━━━━━ Exercise data

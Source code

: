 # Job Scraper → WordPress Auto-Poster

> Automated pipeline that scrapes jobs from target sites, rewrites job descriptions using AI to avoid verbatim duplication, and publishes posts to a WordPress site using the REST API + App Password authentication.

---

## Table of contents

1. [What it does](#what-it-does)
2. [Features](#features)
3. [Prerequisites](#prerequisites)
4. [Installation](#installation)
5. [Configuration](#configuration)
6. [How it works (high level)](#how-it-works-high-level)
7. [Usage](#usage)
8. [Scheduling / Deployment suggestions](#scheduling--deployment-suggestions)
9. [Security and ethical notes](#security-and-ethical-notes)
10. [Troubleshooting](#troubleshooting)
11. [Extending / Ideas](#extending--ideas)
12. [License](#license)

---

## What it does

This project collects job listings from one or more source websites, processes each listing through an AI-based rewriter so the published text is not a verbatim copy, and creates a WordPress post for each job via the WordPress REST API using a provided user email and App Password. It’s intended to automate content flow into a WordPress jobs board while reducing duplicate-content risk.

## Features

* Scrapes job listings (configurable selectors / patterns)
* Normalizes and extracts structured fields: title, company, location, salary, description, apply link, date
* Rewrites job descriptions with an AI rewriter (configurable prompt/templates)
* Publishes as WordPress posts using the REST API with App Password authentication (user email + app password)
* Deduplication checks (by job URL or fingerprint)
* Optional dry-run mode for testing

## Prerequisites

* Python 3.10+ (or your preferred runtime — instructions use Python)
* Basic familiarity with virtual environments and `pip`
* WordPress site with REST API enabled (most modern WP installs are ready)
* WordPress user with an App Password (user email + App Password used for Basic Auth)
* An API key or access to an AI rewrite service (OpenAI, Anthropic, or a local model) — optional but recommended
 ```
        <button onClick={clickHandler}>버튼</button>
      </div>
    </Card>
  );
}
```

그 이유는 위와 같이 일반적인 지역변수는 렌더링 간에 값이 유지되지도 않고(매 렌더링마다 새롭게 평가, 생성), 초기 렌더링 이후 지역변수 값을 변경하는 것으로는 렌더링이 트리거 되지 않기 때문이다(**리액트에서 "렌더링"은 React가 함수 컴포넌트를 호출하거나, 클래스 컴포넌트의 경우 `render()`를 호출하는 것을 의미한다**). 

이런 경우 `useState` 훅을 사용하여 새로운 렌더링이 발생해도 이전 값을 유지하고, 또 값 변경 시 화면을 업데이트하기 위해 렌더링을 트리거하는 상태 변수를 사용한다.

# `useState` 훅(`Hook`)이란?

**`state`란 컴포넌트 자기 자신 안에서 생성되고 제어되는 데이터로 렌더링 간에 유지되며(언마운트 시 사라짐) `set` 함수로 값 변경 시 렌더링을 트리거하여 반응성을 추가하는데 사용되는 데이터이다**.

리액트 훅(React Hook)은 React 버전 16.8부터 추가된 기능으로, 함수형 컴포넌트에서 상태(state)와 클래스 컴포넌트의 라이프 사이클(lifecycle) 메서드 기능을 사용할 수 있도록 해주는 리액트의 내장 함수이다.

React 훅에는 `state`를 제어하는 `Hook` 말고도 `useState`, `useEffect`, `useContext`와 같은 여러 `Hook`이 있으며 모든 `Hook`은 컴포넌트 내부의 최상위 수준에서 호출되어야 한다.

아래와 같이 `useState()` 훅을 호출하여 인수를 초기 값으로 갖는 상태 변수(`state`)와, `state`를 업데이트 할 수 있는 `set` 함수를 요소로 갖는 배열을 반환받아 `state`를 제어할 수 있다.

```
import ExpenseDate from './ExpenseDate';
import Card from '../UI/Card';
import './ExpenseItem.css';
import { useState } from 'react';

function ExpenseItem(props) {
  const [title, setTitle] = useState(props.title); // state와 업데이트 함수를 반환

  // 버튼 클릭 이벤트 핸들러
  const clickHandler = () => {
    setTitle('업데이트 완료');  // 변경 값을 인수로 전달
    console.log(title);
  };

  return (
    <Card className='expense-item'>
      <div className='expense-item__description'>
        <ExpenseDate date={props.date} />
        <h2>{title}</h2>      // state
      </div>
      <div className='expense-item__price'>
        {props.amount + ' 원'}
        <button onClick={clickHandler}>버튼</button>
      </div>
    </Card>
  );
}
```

━━━━━━━━━━

Could you find each line in the entries that contains the string "Prerequisites" and copy it?

*Answer space*.
3. [Prerequisites](#prerequisites)
## Prerequisites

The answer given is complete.